All behavior can be rationalized as EU maximization
Suppose we have access to the entire policy of an agent, that is, given any universe-history, we know what action the agent will take. Can we tell whether the agent is an EU maximizer?
Actually, no matter what the policy is, we can view the agent as an EU maximizer. The construction is simple: the agent can be thought as optimizing the utility function U, where U(h, a) = 1 if the policy would take action a given history h, else 0. Here I’m assuming that U is defined over histories that are composed of states/observations and actions. The actual policy gets 1 utility at every timestep; any other policy gets less than this, so the given policy perfectly maximizes this utility function. This construction has been given before, eg. at the bottom of page 6 of this paper. (I think I’ve seen it before too, but I can’t remember where.)
But wouldn’t this suggest that the VNM theorem has no content? Well, we assumed that we were looking at the policy of the agent, which led to a universe-history deterministically. We didn’t have access to any probabilities. Given a particular action, we knew exactly what the next state would be. Most of the axioms of the VNM theorem make reference to lotteries and probabilities—if the world is deterministic, then the axioms simply say that the agent must have transitive preferences over outcomes. Given that we can only observe the agent choose one history over another, we can trivially construct a transitive preference ordering by saying that the chosen history is higher in the preference ordering than the one that was not chosen. This is essentially the construction we gave above.
What then is the purpose of the VNM theorem? It tells you how to behave if you have probabilistic beliefs about the world, as well as a complete and consistent preference ordering over outcomes.
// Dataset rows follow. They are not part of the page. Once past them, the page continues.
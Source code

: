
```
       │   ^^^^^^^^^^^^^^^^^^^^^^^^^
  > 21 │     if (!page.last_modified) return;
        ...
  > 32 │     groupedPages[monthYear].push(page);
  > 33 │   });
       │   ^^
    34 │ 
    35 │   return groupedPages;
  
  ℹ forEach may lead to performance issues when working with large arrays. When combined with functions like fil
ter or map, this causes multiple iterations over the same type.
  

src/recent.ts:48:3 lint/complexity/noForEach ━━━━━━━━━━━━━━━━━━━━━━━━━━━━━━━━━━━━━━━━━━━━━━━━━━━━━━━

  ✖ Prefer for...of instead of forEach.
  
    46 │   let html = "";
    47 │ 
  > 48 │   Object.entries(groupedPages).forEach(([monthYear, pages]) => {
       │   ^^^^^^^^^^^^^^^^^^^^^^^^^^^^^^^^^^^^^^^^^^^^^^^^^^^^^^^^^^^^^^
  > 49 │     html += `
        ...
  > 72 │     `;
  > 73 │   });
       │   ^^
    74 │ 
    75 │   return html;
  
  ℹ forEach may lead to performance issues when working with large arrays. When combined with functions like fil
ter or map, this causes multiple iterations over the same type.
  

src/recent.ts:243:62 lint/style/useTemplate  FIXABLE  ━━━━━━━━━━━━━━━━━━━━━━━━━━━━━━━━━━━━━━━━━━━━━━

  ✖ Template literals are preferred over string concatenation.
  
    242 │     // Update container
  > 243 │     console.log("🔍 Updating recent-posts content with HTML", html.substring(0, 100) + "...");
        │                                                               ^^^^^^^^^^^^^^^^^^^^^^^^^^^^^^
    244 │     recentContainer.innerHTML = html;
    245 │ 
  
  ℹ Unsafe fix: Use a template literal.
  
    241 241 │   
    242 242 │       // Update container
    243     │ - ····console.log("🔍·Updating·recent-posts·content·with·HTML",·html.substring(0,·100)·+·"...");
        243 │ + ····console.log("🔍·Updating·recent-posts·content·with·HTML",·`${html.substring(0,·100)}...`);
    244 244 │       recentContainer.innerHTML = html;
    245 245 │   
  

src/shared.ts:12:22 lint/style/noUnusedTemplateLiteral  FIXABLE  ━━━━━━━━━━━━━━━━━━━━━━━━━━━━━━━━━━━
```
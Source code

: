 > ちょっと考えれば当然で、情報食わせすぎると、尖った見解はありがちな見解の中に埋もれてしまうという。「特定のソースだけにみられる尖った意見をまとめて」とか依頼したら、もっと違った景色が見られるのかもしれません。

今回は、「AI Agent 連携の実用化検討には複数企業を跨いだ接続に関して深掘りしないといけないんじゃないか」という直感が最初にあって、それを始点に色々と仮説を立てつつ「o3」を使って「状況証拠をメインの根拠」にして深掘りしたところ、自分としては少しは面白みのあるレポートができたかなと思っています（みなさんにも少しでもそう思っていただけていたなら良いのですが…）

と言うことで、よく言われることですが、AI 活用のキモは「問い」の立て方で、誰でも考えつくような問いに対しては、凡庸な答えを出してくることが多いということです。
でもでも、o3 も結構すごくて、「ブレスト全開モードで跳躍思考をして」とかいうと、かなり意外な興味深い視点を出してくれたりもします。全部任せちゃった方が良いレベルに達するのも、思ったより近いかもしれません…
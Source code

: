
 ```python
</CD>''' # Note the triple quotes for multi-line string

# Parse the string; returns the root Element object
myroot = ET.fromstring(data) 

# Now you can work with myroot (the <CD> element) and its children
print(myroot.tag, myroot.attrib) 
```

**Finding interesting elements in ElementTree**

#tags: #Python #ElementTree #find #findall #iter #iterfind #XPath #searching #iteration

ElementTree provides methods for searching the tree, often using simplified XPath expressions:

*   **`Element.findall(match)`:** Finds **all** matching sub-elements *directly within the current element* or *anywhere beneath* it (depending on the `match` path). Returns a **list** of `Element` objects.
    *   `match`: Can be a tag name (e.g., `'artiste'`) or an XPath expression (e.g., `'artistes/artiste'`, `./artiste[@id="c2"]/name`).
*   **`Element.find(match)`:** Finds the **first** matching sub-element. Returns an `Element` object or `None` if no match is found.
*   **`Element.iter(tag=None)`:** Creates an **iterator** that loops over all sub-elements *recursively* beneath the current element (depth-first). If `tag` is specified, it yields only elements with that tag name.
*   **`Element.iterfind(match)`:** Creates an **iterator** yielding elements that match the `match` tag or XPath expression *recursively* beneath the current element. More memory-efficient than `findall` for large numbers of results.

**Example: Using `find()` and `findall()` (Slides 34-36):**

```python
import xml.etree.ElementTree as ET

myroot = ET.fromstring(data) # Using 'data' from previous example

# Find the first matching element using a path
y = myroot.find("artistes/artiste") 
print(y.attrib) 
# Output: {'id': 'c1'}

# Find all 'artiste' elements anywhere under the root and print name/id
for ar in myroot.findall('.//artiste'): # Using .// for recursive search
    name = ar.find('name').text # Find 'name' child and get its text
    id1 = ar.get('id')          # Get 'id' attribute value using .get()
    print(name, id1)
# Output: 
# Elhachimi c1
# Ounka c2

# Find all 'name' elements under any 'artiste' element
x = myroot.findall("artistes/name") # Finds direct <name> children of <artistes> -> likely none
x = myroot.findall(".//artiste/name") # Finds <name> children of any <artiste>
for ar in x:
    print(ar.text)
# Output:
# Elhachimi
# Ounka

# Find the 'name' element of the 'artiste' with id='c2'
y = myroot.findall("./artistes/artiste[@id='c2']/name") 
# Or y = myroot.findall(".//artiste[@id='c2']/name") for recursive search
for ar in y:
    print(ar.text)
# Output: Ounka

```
This turns out to be not very interesting when “outcomes” refers to “universe-histories”. It can be more interesting when “outcomes” refers to world states instead (that is, snapshots of what the world looks like at a particular time), but utility functions over states/snapshots can’t capture everything we’re interested in, and there’s no reason to take as an assumption that an AI system will have a utility function over states/snapshots.
There are no coherence arguments that say you must have goal-directed behavior
Not all behavior can be thought of as goal-directed (primarily because I allowed the category to be defined by fuzzy intuitions rather than something more formal). Consider the following examples:
A robot that constantly twitches
The agent that always chooses the action that starts with the letter “A”
The agent that follows the policy <policy> where for every history the corresponding action in <policy> is generated randomly.
These are not goal-directed by my “definition”. However, they can all be modeled as expected utility maximizers, and there isn’t any particular way that you can exploit any of these agents. Indeed, it seems hard to model the twitching robot or the policy-following agent as having any preferences at all, so the notion of “exploiting” them doesn’t make much sense.
You could argue that neither of these agents are intelligent, and we’re only concerned with superintelligent AI systems. I don’t see why these agents could not in principle be intelligent: perhaps the agent knows how the world would evolve, and how to intervene on the world to achieve different outcomes, but it does not act on these beliefs. Perhaps if we peered into the inner workings of the agent, we could find some part of it that allows us to predict the future very accurately, but it turns out that these inner workings did not affect the chosen action at all. Such an agent is in principle possible, and it seems like it is intelligent.
(If not, it seems as though you are defining intelligence to also be goal-driven, in which case I would frame my next post as arguing that we may not want to build superintelligent AI, because there are other things we could build that are as useful without the corresponding risks.)
You could argue that while this is possible in principle, no one would ever build such an agent. I wholeheartedly agree, but note that this is now an argument based on particular empirical facts about humans (or perhaps agent-building processes more generally). I’ll talk about those in the next post; here I am simply arguing that merely knowing that an agent is intelligent, with no additional empirical facts about the world, does not let you infer that it has goals.
As a corollary, since all behavior can be modeled as maximizing expected utility, but not all behavior is goal-directed, it is not possible to conclude that an agent is goal-driven if you only know that it can be modeled as maximizing some expected utility. However, if you know that an agent is maximizing the expectation of an explicitly represented utility function, I would expect that to lead to goal-driven behavior most of the time, since the utility function must be relatively simple if it is explicitly represented, and simple utility functions seem particularly likely to lead to goal-directed behavior.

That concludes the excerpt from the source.